Hey guys, we have a usecase of doing following que...
# general
s
Hey guys, we have a usecase of doing following query a lot:
Copy code
select distinct(<columnName>) from <tableName> limit 1000;
Is there an index that might reduce the latency? Assuming the cardinality of the column will rarely cross 1000
k
Will the query have filters
If not, it’s already optimized.. we can add an distinct implementation that leverages index for low cardinality columns.. that’s a great idea.. can you file a GitHub issue
2
j
are you able to accept an approximate result (within a few %)? distinctcounthll(field, 12) for example returns up to twice as fast on some tables i’m testing with, and it’s only off by 1
k
@Kishore G I assume the existing optimization depends on having a forward index on the column, but wanted to confirm.
@Johan Adami I’m surprised HLL would be significantly faster for a low cardinality column…is there some other optimization it does besides using HyperLogLog?
j
well it was anywhere for 10-50% faster, there were ~257 distinct values in the table/column i tested. but that’s all i ran. Are there even any other possible optimizations for distinct?
k
@Johan Adami - if the column has high cardinality, then partitioning by that column results in fewer distinct values per segment, which reduces the overhead of collecting and merging results on the broker. Or at least that’s what I assumed was why my results improved when I made that change.
j
This was a pre aggregated time column with no partition.
k
I am also surprised that HLL is faster for low cardinality columns unlesss HLL is column is using startree index
@Ken Krugler existing optimization is based on dictionary so the column has to be dictionary encoded.

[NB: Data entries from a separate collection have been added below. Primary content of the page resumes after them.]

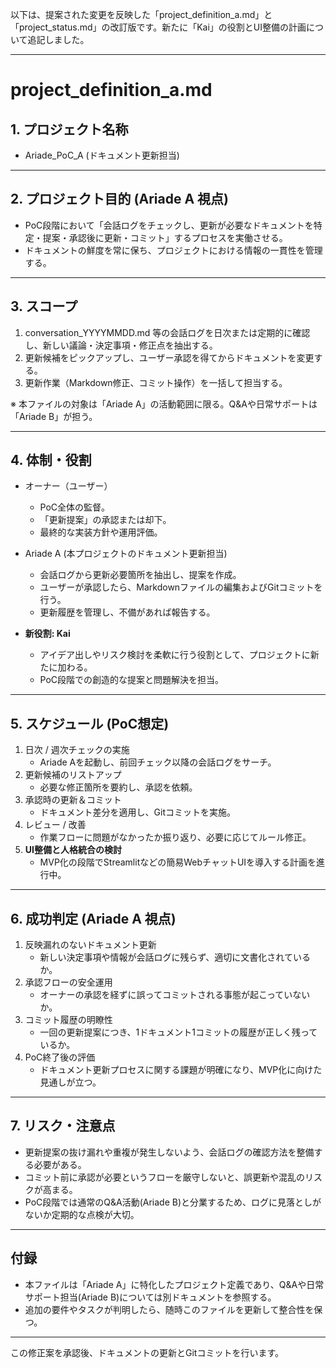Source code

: 以下は、提案された変更を反映した「project_definition_a.md」と「project_status.md」の改訂版です。新たに「Kai」の役割とUI整備の計画について追記しました。

---

# project_definition_a.md

## 1. プロジェクト名称

- Ariade_PoC_A (ドキュメント更新担当)

---

## 2. プロジェクト目的 (Ariade A 視点)

- PoC段階において「会話ログをチェックし、更新が必要なドキュメントを特定・提案・承認後に更新・コミット」するプロセスを実働させる。  
- ドキュメントの鮮度を常に保ち、プロジェクトにおける情報の一貫性を管理する。

---

## 3. スコープ

1. conversation_YYYYMMDD.md 等の会話ログを日次または定期的に確認し、新しい議論・決定事項・修正点を抽出する。  
2. 更新候補をピックアップし、ユーザー承認を得てからドキュメントを変更する。  
3. 更新作業（Markdown修正、コミット操作）を一括して担当する。  

※ 本ファイルの対象は「Ariade A」の活動範囲に限る。Q&Aや日常サポートは「Ariade B」が担う。

---

## 4. 体制・役割

- オーナー（ユーザー）  
  - PoC全体の監督。  
  - 「更新提案」の承認または却下。  
  - 最終的な実装方針や運用評価。  

- Ariade A (本プロジェクトのドキュメント更新担当)  
  - 会話ログから更新必要箇所を抽出し、提案を作成。  
  - ユーザーが承認したら、Markdownファイルの編集およびGitコミットを行う。  
  - 更新履歴を管理し、不備があれば報告する。  

- **新役割: Kai**
  - アイデア出しやリスク検討を柔軟に行う役割として、プロジェクトに新たに加わる。
  - PoC段階での創造的な提案と問題解決を担当。

---

## 5. スケジュール (PoC想定)

1) 日次 / 週次チェックの実施  
   - Ariade Aを起動し、前回チェック以降の会話ログをサーチ。  
2) 更新候補のリストアップ  
   - 必要な修正箇所を要約し、承認を依頼。  
3) 承認時の更新＆コミット  
   - ドキュメント差分を適用し、Gitコミットを実施。  
4) レビュー / 改善  
   - 作業フローに問題がなかったか振り返り、必要に応じてルール修正。
5) **UI整備と人格統合の検討**
   - MVP化の段階でStreamlitなどの簡易WebチャットUIを導入する計画を進行中。

---

## 6. 成功判定 (Ariade A 視点)

1. 反映漏れのないドキュメント更新  
   - 新しい決定事項や情報が会話ログに残らず、適切に文書化されているか。  
2. 承認フローの安全運用  
   - オーナーの承認を経ずに誤ってコミットされる事態が起こっていないか。  
3. コミット履歴の明瞭性  
   - 一回の更新提案につき、1ドキュメント1コミットの履歴が正しく残っているか。  
4. PoC終了後の評価  
   - ドキュメント更新プロセスに関する課題が明確になり、MVP化に向けた見通しが立つ。

---

## 7. リスク・注意点

- 更新提案の抜け漏れや重複が発生しないよう、会話ログの確認方法を整備する必要がある。  
- コミット前に承認が必要というフローを厳守しないと、誤更新や混乱のリスクが高まる。  
- PoC段階では通常のQ&A活動(Ariade B)と分業するため、ログに見落としがないか定期的な点検が大切。

---

## 付録

- 本ファイルは「Ariade A」に特化したプロジェクト定義であり、Q&Aや日常サポート担当(Ariade B)については別ドキュメントを参照する。  
- 追加の要件やタスクが判明したら、随時このファイルを更新して整合性を保つ。

---

この修正案を承認後、ドキュメントの更新とGitコミットを行います。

But I am referring to the idea of enhancing distinct operations using inverted index
That will be amazing..
s
@Kishore G Sometimes the latency is < 100ms but for certain columns the query takes upto 2 sec. Do I have to have inverted index on all such columns
And, yes the query will have some adhoc filters. Data is partitioned by user_id which can go upwards of 150 mil
k
user_id its better to create a star-tree index with HLL column for user_id.. this will be approximate but very fast..
s
Got it, so in that case
select distinct(user_id)
will also be fast
k
yes